Activity: In your reply, repeat the full listing exactly and leave each picture out.

Data provided:
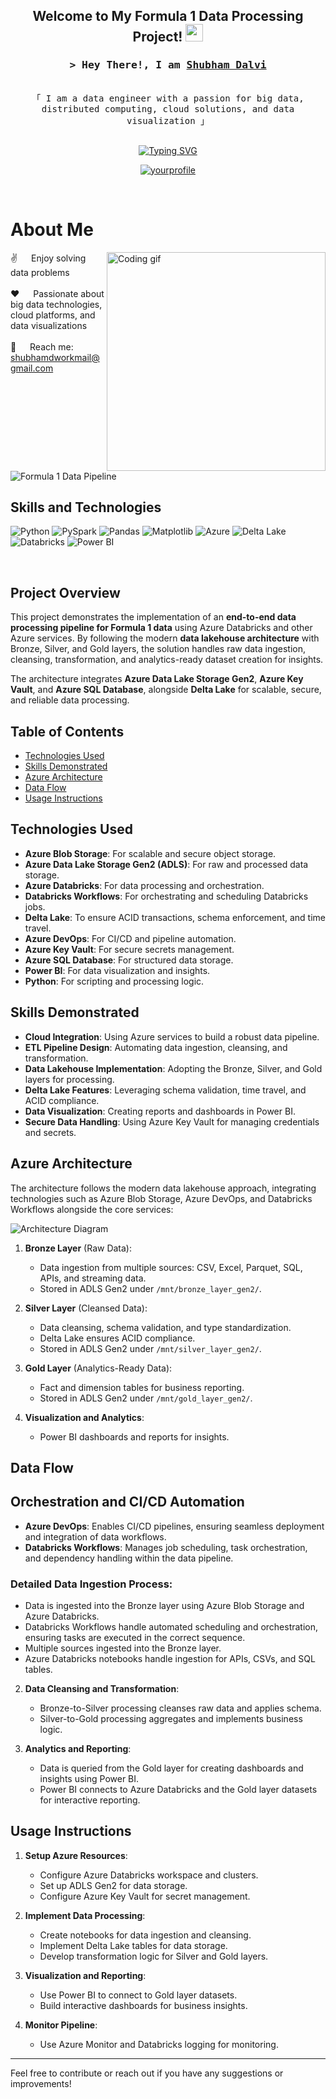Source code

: <h2 align="center">
  Welcome to My Formula 1 Data Processing Project!
  <img src="https://media.giphy.com/media/hvRJCLFzcasrR4ia7z/giphy.gif" width="28">
</h2>

<!-- Intro  -->
<h3 align="center">
        <samp>&gt; Hey There!, I am
                <b><a target="_blank" href="https://yourwebsite.com">Shubham Dalvi</a></b>
        </samp>
</h3>

<p align="center"> 
  <samp>
    <br>
    「 I am a data engineer with a passion for big data, distributed computing, cloud solutions, and data visualization 」
    <br>
    <br>
  </samp>
</p>

<div align="center">
<a href="https://git.io/typing-svg"><img src="https://readme-typing-svg.herokuapp.com?font=Fira+Code&pause=1000&random=false&width=435&lines=Azure+Databricks+%7C+Delta+Lake+%7C+Key+Vault+;ADLS+Gen2+%7C+SQL+Database+%7C+Power+BI;3+yrs+of+IT+experience+as+Analyst+%40+;Accenture+;Passionate+Data+Engineer+" alt="Typing SVG" /></a>
</div>

<p align="center">
 <a href="https://www.linkedin.com/in/shubham-dalvi-21603316b" target="_blank">
  <img src="https://img.shields.io/badge/LinkedIn-0077B5?style=for-the-badge&logo=linkedin&logoColor=white" alt="yourprofile"/>
 </a>
</p>
<br />

<!-- About Section -->
# About Me

<p>
 <img align="right" width="350" src="/assets/programmer.gif" alt="Coding gif" />
  
 ✌️ &emsp; Enjoy solving data problems <br/><br/>
 ❤️ &emsp; Passionate about big data technologies, cloud platforms, and data visualizations<br/><br/>
 📧 &emsp; Reach me: shubhamdworkmail@gmail.com<br/><br/>
</p>

<br/>

![Formula 1 Data Pipeline](https://github.com/user-attachments/assets/f1-datapipeline-overview)


## Skills and Technologies

![Python](https://img.shields.io/badge/Python-3776AB?style=for-the-badge&logo=python&logoColor=white)
![PySpark](https://img.shields.io/badge/PySpark-E25A1C?style=for-the-badge&logo=apache-spark&logoColor=white)
![Pandas](https://img.shields.io/badge/Pandas-150458?style=for-the-badge&logo=pandas&logoColor=white)
![Matplotlib](https://img.shields.io/badge/Matplotlib-013243?style=for-the-badge&logo=matplotlib&logoColor=white)
![Azure](https://img.shields.io/badge/Azure-0078D7?style=for-the-badge&logo=microsoft-azure&logoColor=white)
![Delta Lake](https://img.shields.io/badge/Delta%20Lake-01172F?style=for-the-badge&logoColor=white)
![Databricks](https://img.shields.io/badge/Databricks-EA4C89?style=for-the-badge&logo=databricks&logoColor=white)
![Power BI](https://img.shields.io/badge/Power%20BI-F2C811?style=for-the-badge&logo=power-bi&logoColor=black)

<br/>

## Project Overview

This project demonstrates the implementation of an **end-to-end data processing pipeline for Formula 1 data** using Azure Databricks and other Azure services. By following the modern **data lakehouse architecture** with Bronze, Silver, and Gold layers, the solution handles raw data ingestion, cleansing, transformation, and analytics-ready dataset creation for insights.

The architecture integrates **Azure Data Lake Storage Gen2**, **Azure Key Vault**, and **Azure SQL Database**, alongside **Delta Lake** for scalable, secure, and reliable data processing.

## Table of Contents
- [Technologies Used](#technologies-used)
- [Skills Demonstrated](#skills-demonstrated)
- [Azure Architecture](#azure-architecture)
- [Data Flow](#data-flow)
- [Usage Instructions](#usage-instructions)

## Technologies Used
- **Azure Blob Storage**: For scalable and secure object storage.
- **Azure Data Lake Storage Gen2 (ADLS)**: For raw and processed data storage.
- **Azure Databricks**: For data processing and orchestration.
- **Databricks Workflows**: For orchestrating and scheduling Databricks jobs.
- **Delta Lake**: To ensure ACID transactions, schema enforcement, and time travel.
- **Azure DevOps**: For CI/CD and pipeline automation.
- **Azure Key Vault**: For secure secrets management.
- **Azure SQL Database**: For structured data storage.
- **Power BI**: For data visualization and insights.
- **Python**: For scripting and processing logic.

## Skills Demonstrated
- **Cloud Integration**: Using Azure services to build a robust data pipeline.
- **ETL Pipeline Design**: Automating data ingestion, cleansing, and transformation.
- **Data Lakehouse Implementation**: Adopting the Bronze, Silver, and Gold layers for processing.
- **Delta Lake Features**: Leveraging schema validation, time travel, and ACID compliance.
- **Data Visualization**: Creating reports and dashboards in Power BI.
- **Secure Data Handling**: Using Azure Key Vault for managing credentials and secrets.

## Azure Architecture

The architecture follows the modern data lakehouse approach, integrating technologies such as Azure Blob Storage, Azure DevOps, and Databricks Workflows alongside the core services:

![Architecture Diagram](https://github.com/user-attachments/assets/f1-architecture-diagram.png)

1. **Bronze Layer** (Raw Data):
   - Data ingestion from multiple sources: CSV, Excel, Parquet, SQL, APIs, and streaming data.
   - Stored in ADLS Gen2 under `/mnt/bronze_layer_gen2/`.

2. **Silver Layer** (Cleansed Data):
   - Data cleansing, schema validation, and type standardization.
   - Delta Lake ensures ACID compliance.
   - Stored in ADLS Gen2 under `/mnt/silver_layer_gen2/`.

3. **Gold Layer** (Analytics-Ready Data):
   - Fact and dimension tables for business reporting.
   - Stored in ADLS Gen2 under `/mnt/gold_layer_gen2/`.

4. **Visualization and Analytics**:
   - Power BI dashboards and reports for insights.

## Data Flow

## Orchestration and CI/CD Automation
- **Azure DevOps**: Enables CI/CD pipelines, ensuring seamless deployment and integration of data workflows.
- **Databricks Workflows**: Manages job scheduling, task orchestration, and dependency handling within the data pipeline.

### Detailed Data Ingestion Process:
   - Data is ingested into the Bronze layer using Azure Blob Storage and Azure Databricks.
   - Databricks Workflows handle automated scheduling and orchestration, ensuring tasks are executed in the correct sequence.
   - Multiple sources ingested into the Bronze layer.
   - Azure Databricks notebooks handle ingestion for APIs, CSVs, and SQL tables.

2. **Data Cleansing and Transformation**:
   - Bronze-to-Silver processing cleanses raw data and applies schema.
   - Silver-to-Gold processing aggregates and implements business logic.

3. **Analytics and Reporting**:
   - Data is queried from the Gold layer for creating dashboards and insights using Power BI.
   - Power BI connects to Azure Databricks and the Gold layer datasets for interactive reporting.

## Usage Instructions
1. **Setup Azure Resources**:
   - Configure Azure Databricks workspace and clusters.
   - Set up ADLS Gen2 for data storage.
   - Configure Azure Key Vault for secret management.

2. **Implement Data Processing**:
   - Create notebooks for data ingestion and cleansing.
   - Implement Delta Lake tables for data storage.
   - Develop transformation logic for Silver and Gold layers.

3. **Visualization and Reporting**:
   - Use Power BI to connect to Gold layer datasets.
   - Build interactive dashboards for business insights.

4. **Monitor Pipeline**:
   - Use Azure Monitor and Databricks logging for monitoring.

---

Feel free to contribute or reach out if you have any suggestions or improvements!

Worked solution:
Source code

: <h2 align="center">
  Welcome to My Formula 1 Data Processing Project!
  <img src="https://media.giphy.com/media/hvRJCLFzcasrR4ia7z/giphy.gif" width="28">
</h2>

<!-- Intro  -->
<h3 align="center">
        <samp>&gt; Hey There!, I am
                <b><a target="_blank" href="https://yourwebsite.com">Shubham Dalvi</a></b>
        </samp>
</h3>

<p align="center"> 
  <samp>
    <br>
    「 I am a data engineer with a passion for big data, distributed computing, cloud solutions, and data visualization 」
    <br>
    <br>
  </samp>
</p>

<div align="center">
<a href="https://git.io/typing-svg"><img src="https://readme-typing-svg.herokuapp.com?font=Fira+Code&pause=1000&random=false&width=435&lines=Azure+Databricks+%7C+Delta+Lake+%7C+Key+Vault+;ADLS+Gen2+%7C+SQL+Database+%7C+Power+BI;3+yrs+of+IT+experience+as+Analyst+%40+;Accenture+;Passionate+Data+Engineer+" alt="Typing SVG" /></a>
</div>

<p align="center">
 <a href="https://www.linkedin.com/in/shubham-dalvi-21603316b" target="_blank">
  <img src="https://img.shields.io/badge/LinkedIn-0077B5?style=for-the-badge&logo=linkedin&logoColor=white" alt="yourprofile"/>
 </a>
</p>
<br />

<!-- About Section -->
# About Me

<p>
 <img align="right" width="350" src="/assets/programmer.gif" alt="Coding gif" />
  
 ✌️ &emsp; Enjoy solving data problems <br/><br/>
 ❤️ &emsp; Passionate about big data technologies, cloud platforms, and data visualizations<br/><br/>
 📧 &emsp; Reach me: shubhamdworkmail@gmail.com<br/><br/>
</p>

<br/>

![Formula 1 Data Pipeline](https://github.com/user-attachments/assets/f1-datapipeline-overview)


## Skills and Technologies

![Python](https://img.shields.io/badge/Python-3776AB?style=for-the-badge&logo=python&logoColor=white)
![PySpark](https://img.shields.io/badge/PySpark-E25A1C?style=for-the-badge&logo=apache-spark&logoColor=white)
![Pandas](https://img.shields.io/badge/Pandas-150458?style=for-the-badge&logo=pandas&logoColor=white)
![Matplotlib](https://img.shields.io/badge/Matplotlib-013243?style=for-the-badge&logo=matplotlib&logoColor=white)
![Azure](https://img.shields.io/badge/Azure-0078D7?style=for-the-badge&logo=microsoft-azure&logoColor=white)
![Delta Lake](https://img.shields.io/badge/Delta%20Lake-01172F?style=for-the-badge&logoColor=white)
![Databricks](https://img.shields.io/badge/Databricks-EA4C89?style=for-the-badge&logo=databricks&logoColor=white)
![Power BI](https://img.shields.io/badge/Power%20BI-F2C811?style=for-the-badge&logo=power-bi&logoColor=black)

<br/>

## Project Overview

This project demonstrates the implementation of an **end-to-end data processing pipeline for Formula 1 data** using Azure Databricks and other Azure services. By following the modern **data lakehouse architecture** with Bronze, Silver, and Gold layers, the solution handles raw data ingestion, cleansing, transformation, and analytics-ready dataset creation for insights.

The architecture integrates **Azure Data Lake Storage Gen2**, **Azure Key Vault**, and **Azure SQL Database**, alongside **Delta Lake** for scalable, secure, and reliable data processing.

## Table of Contents
- [Technologies Used](#technologies-used)
- [Skills Demonstrated](#skills-demonstrated)
- [Azure Architecture](#azure-architecture)
- [Data Flow](#data-flow)
- [Usage Instructions](#usage-instructions)

## Technologies Used
- **Azure Blob Storage**: For scalable and secure object storage.
- **Azure Data Lake Storage Gen2 (ADLS)**: For raw and processed data storage.
- **Azure Databricks**: For data processing and orchestration.
- **Databricks Workflows**: For orchestrating and scheduling Databricks jobs.
- **Delta Lake**: To ensure ACID transactions, schema enforcement, and time travel.
- **Azure DevOps**: For CI/CD and pipeline automation.
- **Azure Key Vault**: For secure secrets management.
- **Azure SQL Database**: For structured data storage.
- **Power BI**: For data visualization and insights.
- **Python**: For scripting and processing logic.

## Skills Demonstrated
- **Cloud Integration**: Using Azure services to build a robust data pipeline.
- **ETL Pipeline Design**: Automating data ingestion, cleansing, and transformation.
- **Data Lakehouse Implementation**: Adopting the Bronze, Silver, and Gold layers for processing.
- **Delta Lake Features**: Leveraging schema validation, time travel, and ACID compliance.
- **Data Visualization**: Creating reports and dashboards in Power BI.
- **Secure Data Handling**: Using Azure Key Vault for managing credentials and secrets.

## Azure Architecture

The architecture follows the modern data lakehouse approach, integrating technologies such as Azure Blob Storage, Azure DevOps, and Databricks Workflows alongside the core services:

![Architecture Diagram](https://github.com/user-attachments/assets/f1-architecture-diagram.png)

1. **Bronze Layer** (Raw Data):
   - Data ingestion from multiple sources: CSV, Excel, Parquet, SQL, APIs, and streaming data.
   - Stored in ADLS Gen2 under `/mnt/bronze_layer_gen2/`.

2. **Silver Layer** (Cleansed Data):
   - Data cleansing, schema validation, and type standardization.
   - Delta Lake ensures ACID compliance.
   - Stored in ADLS Gen2 under `/mnt/silver_layer_gen2/`.

3. **Gold Layer** (Analytics-Ready Data):
   - Fact and dimension tables for business reporting.
   - Stored in ADLS Gen2 under `/mnt/gold_layer_gen2/`.

4. **Visualization and Analytics**:
   - Power BI dashboards and reports for insights.

## Data Flow

## Orchestration and CI/CD Automation
- **Azure DevOps**: Enables CI/CD pipelines, ensuring seamless deployment and integration of data workflows.
- **Databricks Workflows**: Manages job scheduling, task orchestration, and dependency handling within the data pipeline.

### Detailed Data Ingestion Process:
   - Data is ingested into the Bronze layer using Azure Blob Storage and Azure Databricks.
   - Databricks Workflows handle automated scheduling and orchestration, ensuring tasks are executed in the correct sequence.
   - Multiple sources ingested into the Bronze layer.
   - Azure Databricks notebooks handle ingestion for APIs, CSVs, and SQL tables.

2. **Data Cleansing and Transformation**:
   - Bronze-to-Silver processing cleanses raw data and applies schema.
   - Silver-to-Gold processing aggregates and implements business logic.

3. **Analytics and Reporting**:
   - Data is queried from the Gold layer for creating dashboards and insights using Power BI.
   - Power BI connects to Azure Databricks and the Gold layer datasets for interactive reporting.

## Usage Instructions
1. **Setup Azure Resources**:
   - Configure Azure Databricks workspace and clusters.
   - Set up ADLS Gen2 for data storage.
   - Configure Azure Key Vault for secret management.

2. **Implement Data Processing**:
   - Create notebooks for data ingestion and cleansing.
   - Implement Delta Lake tables for data storage.
   - Develop transformation logic for Silver and Gold layers.

3. **Visualization and Reporting**:
   - Use Power BI to connect to Gold layer datasets.
   - Build interactive dashboards for business insights.

4. **Monitor Pipeline**:
   - Use Azure Monitor and Databricks logging for monitoring.

---

Feel free to contribute or reach out if you have any suggestions or improvements!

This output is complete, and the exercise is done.